Cuando vuelve a la casa, la limpia. Silba cuando friega el suelo de la cocina. Mete su ordenador, la cinta arrugada que ha utilizado, el trapo del suelo y el pincho de la barbacoa en una bolsa de plástico que se lleva con él en el coche.
En el camino de Abisko a Kiruna, se para en el arcén. Sale del coche. Ha empezado a hacer viento. Frío de verdad. Se adentra un paso en el bosque para tirar la bolsa con el ordenador y lo demás. Inmediatarnente se hunde en la profunda nieve. Se hunde casi hasta la cintura. Tira la bolsa en el bosque. La nieve la tapará. Probablemente nadie la encuentre nunca.
El teléfono de ella, que tiene en el bolsillo, también lo tira. ¿En qué estaba pensado cuando se lo guardó?
Después tiene muchas dificultades en salir de la cuneta. Se arrastra hacia el coche y consigue quitarse un poco la nieve de encima.
El trabajo está hecho. Éste es un país de mierda donde hace un frío tremendo.
Rebecka Martinsson se había quedado un rato en el trabajo después de haber llevado a Alf Björnfot a su domicilio. Cuando llegó a su casa, la boxeadora la esperaba en el recibidor, clavando sus afiladas uñas en sus caras y finas medias de Wolford. Enseguida se puso unos tejanos y una chaqueta vieja. A las nueve y media llamó a Anna-Maria Mella.
– ¿Te he despertado? -preguntó.
– Qué va -aseguró Anna-Maria-. Estoy tumbada en una cama limpia de hotel esperando el desayuno de mañana.
– ¿Qué es lo que le pasa a las mujeres con los desayunos de hotel? Huevos revueltos, salchichas baratas y bollos. No entiendo lo que pasa.
– Vete a vivir con mi marido y con mis hijos unos días y lo entenderás perfectamente. ¿Ha ocurrido algo?

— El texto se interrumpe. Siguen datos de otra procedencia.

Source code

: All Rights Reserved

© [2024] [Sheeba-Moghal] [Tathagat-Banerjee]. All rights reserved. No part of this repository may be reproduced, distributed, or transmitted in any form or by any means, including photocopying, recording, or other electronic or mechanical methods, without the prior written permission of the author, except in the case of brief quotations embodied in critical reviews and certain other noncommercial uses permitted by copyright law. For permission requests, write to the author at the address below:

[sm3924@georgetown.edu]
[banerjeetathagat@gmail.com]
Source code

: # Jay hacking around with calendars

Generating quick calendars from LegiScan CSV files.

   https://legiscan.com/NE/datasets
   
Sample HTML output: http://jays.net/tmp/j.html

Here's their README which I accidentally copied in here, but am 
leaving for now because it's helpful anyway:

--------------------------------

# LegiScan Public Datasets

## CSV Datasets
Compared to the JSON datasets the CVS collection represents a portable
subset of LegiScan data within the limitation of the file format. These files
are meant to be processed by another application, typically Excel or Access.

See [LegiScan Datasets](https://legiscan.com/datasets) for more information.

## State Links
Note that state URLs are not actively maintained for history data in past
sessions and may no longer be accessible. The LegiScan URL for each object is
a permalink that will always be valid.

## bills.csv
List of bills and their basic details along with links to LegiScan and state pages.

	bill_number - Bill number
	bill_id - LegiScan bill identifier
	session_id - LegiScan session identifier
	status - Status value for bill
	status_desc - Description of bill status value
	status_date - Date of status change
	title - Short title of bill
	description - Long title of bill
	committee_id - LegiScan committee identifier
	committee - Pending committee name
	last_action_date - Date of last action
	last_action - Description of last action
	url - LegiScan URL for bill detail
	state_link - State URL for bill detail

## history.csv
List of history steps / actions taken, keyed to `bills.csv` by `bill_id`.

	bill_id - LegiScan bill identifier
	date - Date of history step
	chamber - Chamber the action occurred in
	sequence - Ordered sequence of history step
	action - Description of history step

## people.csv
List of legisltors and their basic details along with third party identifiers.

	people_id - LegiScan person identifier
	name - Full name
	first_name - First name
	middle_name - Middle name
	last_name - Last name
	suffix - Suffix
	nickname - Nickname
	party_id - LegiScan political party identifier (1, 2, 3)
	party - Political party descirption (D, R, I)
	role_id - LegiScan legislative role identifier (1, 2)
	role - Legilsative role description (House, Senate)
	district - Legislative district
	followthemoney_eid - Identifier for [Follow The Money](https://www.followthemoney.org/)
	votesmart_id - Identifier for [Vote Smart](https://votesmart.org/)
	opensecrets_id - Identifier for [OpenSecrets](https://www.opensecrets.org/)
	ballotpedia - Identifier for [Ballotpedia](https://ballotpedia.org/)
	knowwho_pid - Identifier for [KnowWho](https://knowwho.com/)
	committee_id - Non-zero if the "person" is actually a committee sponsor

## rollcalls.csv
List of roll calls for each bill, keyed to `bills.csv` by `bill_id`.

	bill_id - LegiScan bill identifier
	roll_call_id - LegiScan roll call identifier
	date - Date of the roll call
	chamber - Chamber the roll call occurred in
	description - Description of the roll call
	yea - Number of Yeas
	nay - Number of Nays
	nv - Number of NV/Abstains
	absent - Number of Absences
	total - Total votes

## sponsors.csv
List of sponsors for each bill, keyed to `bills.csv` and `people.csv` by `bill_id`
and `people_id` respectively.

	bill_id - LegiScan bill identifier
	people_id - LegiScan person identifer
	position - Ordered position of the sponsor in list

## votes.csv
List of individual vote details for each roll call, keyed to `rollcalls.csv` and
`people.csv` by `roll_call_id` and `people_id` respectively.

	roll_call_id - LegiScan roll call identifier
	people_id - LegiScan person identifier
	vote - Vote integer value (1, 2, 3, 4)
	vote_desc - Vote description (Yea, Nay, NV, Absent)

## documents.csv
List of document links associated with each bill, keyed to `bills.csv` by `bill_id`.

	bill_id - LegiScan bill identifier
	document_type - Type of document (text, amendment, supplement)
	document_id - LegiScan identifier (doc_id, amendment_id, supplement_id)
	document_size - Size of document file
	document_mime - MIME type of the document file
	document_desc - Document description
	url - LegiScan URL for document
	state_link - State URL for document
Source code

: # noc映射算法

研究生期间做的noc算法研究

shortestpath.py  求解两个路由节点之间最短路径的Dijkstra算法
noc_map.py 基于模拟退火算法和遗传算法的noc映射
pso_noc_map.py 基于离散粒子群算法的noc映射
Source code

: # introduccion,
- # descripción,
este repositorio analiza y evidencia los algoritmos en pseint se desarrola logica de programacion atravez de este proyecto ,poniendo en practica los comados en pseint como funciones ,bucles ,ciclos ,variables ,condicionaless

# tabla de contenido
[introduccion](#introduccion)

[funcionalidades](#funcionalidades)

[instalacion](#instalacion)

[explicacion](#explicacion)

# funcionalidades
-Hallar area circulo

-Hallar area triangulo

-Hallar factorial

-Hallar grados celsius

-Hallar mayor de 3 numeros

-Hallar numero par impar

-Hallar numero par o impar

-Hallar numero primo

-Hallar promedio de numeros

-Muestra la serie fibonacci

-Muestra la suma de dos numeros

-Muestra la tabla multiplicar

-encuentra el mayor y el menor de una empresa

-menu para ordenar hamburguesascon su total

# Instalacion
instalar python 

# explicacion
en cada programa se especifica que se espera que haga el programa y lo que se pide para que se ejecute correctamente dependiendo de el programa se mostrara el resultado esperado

Anna-Maria se sentó y encendió la lámpara que estaba junto a la cama. Rebecka le explicó la conversación con Sven Israelsson. Sobre la venta de sus acciones de Quebec Invest en Northern Explore AB. Y que parecía como si el grupo de empresas alrededor de Kallis Mining se hubiera vaciado de dinero para financiar la actividad militar en Uganda.
– ¿Lo puedes demostrar? -preguntó Anna-Maria.
– Aún no pero tengo un noventa y nueve por ciento de probabilidades de tener razón.
– De acuerdo. ¿Hay algo que sea suficiente para una detención o para un registro domiciliario? ¿O algo que pueda enseñar para que me dejen entrar en Regla? Sven-Erik Stålnacke y yo fuimos allí hoy y nos tuvimos que dar la vuelta en la verja de entrada. Dijeron que Diddi Wattrang estaba en Canadá. Pero yo creo que estaba en casa sin hacer nada. Quiero preguntarle sobre la conversación con Inna antes de que la mataran.
– Diddi Wattrang es sospechoso de grave delito de información privilegiada. Le puedes pedir a Alf Björnfot una solicitud de arresto porque él es el jefe del grupo que lleva este asunto.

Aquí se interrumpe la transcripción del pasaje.